The sense of a continual awareness increases with each of The Chronicles. Louis sees that Lestat offers the possibility of a greater life span, but it is Armand who represents to him the meaning of several centuries of awareness. Armand is four hundred years old and claims to be the oldest vampire in existence. But after Lestat hears Armand's story, he seeks out Marius, Armand's maker, who has lived for a thousand years. Marius tells Lestat about the vampire progenitors who sitll exist and who were made thousands of years earlier. For Marius, it is Akasha and Enkil who embody the continual awareness to the greatest degree. When Enkil is destroyed, Marius mourns the memories that go with him.

By QD, Lestat has learned of several vampires who trace their existence back as far as Akasha; one of them, Maharet, has kept track of her human lineage though the mortal child she birthed. She possesses extensive documents that trace what she calls the Great Family back across both time and continents. Since she has survived and remained conscious across the millennia, she offers the truest sense of continual awareness of any of the vampires.

Parallel to the vampires is the Talamasca, the organisation that documents paranormal activities. In existence since A.D. 758, they have observed and kept records of vampires, witches, ghosts, and anything else that hints at the realm of the occult. The Talamasca represents a more limited, yet clearly focused dimension of continual awareness.

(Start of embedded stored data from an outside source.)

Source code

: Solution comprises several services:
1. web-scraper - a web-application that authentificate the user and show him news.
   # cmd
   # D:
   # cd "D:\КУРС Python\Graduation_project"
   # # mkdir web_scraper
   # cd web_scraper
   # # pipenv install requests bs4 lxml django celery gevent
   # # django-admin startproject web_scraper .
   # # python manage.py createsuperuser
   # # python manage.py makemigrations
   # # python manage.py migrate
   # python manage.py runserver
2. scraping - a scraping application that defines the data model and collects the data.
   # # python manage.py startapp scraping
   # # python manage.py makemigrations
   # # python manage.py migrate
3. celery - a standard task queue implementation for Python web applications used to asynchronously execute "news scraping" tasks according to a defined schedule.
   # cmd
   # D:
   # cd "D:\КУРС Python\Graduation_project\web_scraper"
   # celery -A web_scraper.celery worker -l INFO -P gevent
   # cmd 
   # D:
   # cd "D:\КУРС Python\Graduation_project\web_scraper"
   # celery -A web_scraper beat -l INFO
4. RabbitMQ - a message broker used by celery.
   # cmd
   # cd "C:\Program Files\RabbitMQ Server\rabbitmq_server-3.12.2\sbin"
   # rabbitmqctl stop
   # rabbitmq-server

Akasha turns the concept of continual awareness on its head when she exploits her awareness of over six thousand years to devise a plan of great violence. Her use of this concept, although she does not recognise is as such, is the opposite of what Marius thought the knowledge should be used for. He wants to witness and care about human evolution; Akasha uses it to aid her in intervening and changing human existence.